=== Required work ===
The lines you need are those holding the word "불러오는"; pull them from the material.

.....

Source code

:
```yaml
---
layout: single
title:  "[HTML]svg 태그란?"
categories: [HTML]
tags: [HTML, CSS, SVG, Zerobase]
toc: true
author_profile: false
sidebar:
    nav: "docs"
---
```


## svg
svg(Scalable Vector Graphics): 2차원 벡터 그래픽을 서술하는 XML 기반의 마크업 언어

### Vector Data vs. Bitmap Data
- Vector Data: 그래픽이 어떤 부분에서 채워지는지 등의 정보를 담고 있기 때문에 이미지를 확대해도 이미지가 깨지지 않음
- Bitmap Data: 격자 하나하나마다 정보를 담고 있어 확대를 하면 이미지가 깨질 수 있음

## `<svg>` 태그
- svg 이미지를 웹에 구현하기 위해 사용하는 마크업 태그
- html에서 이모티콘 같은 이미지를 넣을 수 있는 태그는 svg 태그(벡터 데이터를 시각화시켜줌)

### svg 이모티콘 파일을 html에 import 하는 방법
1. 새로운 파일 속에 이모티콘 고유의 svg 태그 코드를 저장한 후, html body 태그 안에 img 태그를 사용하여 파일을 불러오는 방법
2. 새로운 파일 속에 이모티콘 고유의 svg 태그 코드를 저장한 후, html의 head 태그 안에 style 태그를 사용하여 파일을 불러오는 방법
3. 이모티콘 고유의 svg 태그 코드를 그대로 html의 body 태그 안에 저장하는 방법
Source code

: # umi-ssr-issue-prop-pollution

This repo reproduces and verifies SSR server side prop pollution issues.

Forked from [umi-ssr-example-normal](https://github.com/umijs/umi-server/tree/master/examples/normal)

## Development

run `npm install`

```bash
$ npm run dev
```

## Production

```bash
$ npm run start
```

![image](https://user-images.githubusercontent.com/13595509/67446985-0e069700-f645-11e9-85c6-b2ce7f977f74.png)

.....

=== Finished exercise ===
1. 새로운 파일 속에 이모티콘 고유의 svg 태그 코드를 저장한 후, html body 태그 안에 img 태그를 사용하여 파일을 불러오는 방법
2. 새로운 파일 속에 이모티콘 고유의 svg 태그 코드를 저장한 후, html의 head 태그 안에 style 태그를 사용하여 파일을 불러오는 방법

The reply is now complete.